---------- Data records ----------

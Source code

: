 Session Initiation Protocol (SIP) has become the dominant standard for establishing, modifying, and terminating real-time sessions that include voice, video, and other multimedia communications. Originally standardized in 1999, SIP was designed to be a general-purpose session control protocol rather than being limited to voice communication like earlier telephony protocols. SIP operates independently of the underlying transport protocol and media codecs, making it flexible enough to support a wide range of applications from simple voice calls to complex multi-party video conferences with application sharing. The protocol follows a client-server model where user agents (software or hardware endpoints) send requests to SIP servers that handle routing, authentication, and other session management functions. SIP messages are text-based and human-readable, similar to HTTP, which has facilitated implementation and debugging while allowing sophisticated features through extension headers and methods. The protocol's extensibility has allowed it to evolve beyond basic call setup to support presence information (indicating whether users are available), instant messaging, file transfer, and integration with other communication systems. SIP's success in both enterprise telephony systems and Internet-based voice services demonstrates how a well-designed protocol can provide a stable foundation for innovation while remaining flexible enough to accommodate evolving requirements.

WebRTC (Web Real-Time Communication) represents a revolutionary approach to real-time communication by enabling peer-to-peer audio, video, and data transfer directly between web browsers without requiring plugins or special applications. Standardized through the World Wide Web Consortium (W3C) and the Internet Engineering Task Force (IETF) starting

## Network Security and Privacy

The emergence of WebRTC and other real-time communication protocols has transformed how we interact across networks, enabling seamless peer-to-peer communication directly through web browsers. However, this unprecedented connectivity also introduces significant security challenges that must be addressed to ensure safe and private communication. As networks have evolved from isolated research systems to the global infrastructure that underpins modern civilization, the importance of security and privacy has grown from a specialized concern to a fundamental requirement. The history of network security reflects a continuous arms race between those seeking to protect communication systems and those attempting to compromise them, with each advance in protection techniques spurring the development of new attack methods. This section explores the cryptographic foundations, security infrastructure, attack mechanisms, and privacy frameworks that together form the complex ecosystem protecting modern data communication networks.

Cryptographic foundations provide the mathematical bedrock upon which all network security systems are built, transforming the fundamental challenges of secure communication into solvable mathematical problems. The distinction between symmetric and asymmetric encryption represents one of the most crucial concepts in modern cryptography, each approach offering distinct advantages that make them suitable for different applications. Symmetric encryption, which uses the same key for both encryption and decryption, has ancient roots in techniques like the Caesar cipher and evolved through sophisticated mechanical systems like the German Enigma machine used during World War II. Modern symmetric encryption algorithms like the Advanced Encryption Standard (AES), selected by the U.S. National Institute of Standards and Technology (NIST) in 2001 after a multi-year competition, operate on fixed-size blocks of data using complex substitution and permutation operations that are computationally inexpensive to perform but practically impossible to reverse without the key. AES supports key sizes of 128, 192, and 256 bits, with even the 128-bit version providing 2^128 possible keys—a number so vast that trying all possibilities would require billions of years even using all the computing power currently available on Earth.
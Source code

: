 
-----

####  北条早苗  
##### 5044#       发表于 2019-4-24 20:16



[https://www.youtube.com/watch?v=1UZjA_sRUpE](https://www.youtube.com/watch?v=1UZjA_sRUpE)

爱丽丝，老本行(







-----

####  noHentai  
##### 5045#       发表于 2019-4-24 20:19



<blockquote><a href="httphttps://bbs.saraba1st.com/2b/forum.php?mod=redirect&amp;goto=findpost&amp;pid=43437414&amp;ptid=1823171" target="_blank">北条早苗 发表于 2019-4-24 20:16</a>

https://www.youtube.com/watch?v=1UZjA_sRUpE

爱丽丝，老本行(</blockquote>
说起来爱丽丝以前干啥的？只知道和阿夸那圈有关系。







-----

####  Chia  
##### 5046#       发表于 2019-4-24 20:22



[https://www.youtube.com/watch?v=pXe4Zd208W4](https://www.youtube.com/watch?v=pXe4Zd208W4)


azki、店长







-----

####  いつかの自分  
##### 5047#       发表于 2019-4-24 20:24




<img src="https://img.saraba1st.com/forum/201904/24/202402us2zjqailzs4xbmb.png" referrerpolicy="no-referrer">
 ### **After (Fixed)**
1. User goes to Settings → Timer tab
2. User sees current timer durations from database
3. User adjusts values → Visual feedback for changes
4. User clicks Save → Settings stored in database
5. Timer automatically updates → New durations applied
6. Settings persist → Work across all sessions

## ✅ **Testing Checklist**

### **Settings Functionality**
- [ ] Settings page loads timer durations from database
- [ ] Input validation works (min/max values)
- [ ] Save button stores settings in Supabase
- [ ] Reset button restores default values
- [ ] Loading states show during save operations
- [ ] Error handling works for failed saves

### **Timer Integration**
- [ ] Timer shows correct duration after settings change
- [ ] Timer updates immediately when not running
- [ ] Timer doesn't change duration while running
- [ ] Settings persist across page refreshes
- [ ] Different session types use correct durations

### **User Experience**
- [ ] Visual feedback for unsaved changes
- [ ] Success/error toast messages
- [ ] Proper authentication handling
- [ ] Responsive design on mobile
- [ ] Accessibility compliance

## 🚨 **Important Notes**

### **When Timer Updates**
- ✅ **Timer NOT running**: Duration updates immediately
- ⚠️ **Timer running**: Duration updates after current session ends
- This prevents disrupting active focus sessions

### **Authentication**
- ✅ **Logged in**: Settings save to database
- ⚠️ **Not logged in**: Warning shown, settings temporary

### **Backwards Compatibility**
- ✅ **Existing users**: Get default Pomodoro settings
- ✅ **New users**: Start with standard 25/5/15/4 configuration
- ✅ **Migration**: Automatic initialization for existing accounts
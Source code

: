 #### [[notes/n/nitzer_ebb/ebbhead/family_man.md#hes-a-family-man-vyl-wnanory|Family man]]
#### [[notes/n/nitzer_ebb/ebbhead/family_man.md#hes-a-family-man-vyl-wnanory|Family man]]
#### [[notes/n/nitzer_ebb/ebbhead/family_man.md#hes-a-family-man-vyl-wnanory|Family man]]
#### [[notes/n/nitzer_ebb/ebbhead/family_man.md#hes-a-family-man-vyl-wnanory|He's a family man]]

----------

Going from the line that has "### **User Experience**" through the last line of the entries, retype each line exactly as given and add nothing.

§ Solution for this task:
### **User Experience**
- [ ] Visual feedback for unsaved changes
- [ ] Success/error toast messages
- [ ] Proper authentication handling
- [ ] Responsive design on mobile
- [ ] Accessibility compliance

## 🚨 **Important Notes**

### **When Timer Updates**
- ✅ **Timer NOT running**: Duration updates immediately
- ⚠️ **Timer running**: Duration updates after current session ends
- This prevents disrupting active focus sessions

### **Authentication**
- ✅ **Logged in**: Settings save to database
- ⚠️ **Not logged in**: Warning shown, settings temporary

### **Backwards Compatibility**
- ✅ **Existing users**: Get default Pomodoro settings
- ✅ **New users**: Start with standard 25/5/15/4 configuration
- ✅ **Migration**: Automatic initialization for existing accounts
Source code

: #### [[notes/n/nitzer_ebb/ebbhead/family_man.md#hes-a-family-man-vyl-wnanory|Family man]]
#### [[notes/n/nitzer_ebb/ebbhead/family_man.md#hes-a-family-man-vyl-wnanory|Family man]]
#### [[notes/n/nitzer_ebb/ebbhead/family_man.md#hes-a-family-man-vyl-wnanory|Family man]]
#### [[notes/n/nitzer_ebb/ebbhead/family_man.md#hes-a-family-man-vyl-wnanory|He's a family man]]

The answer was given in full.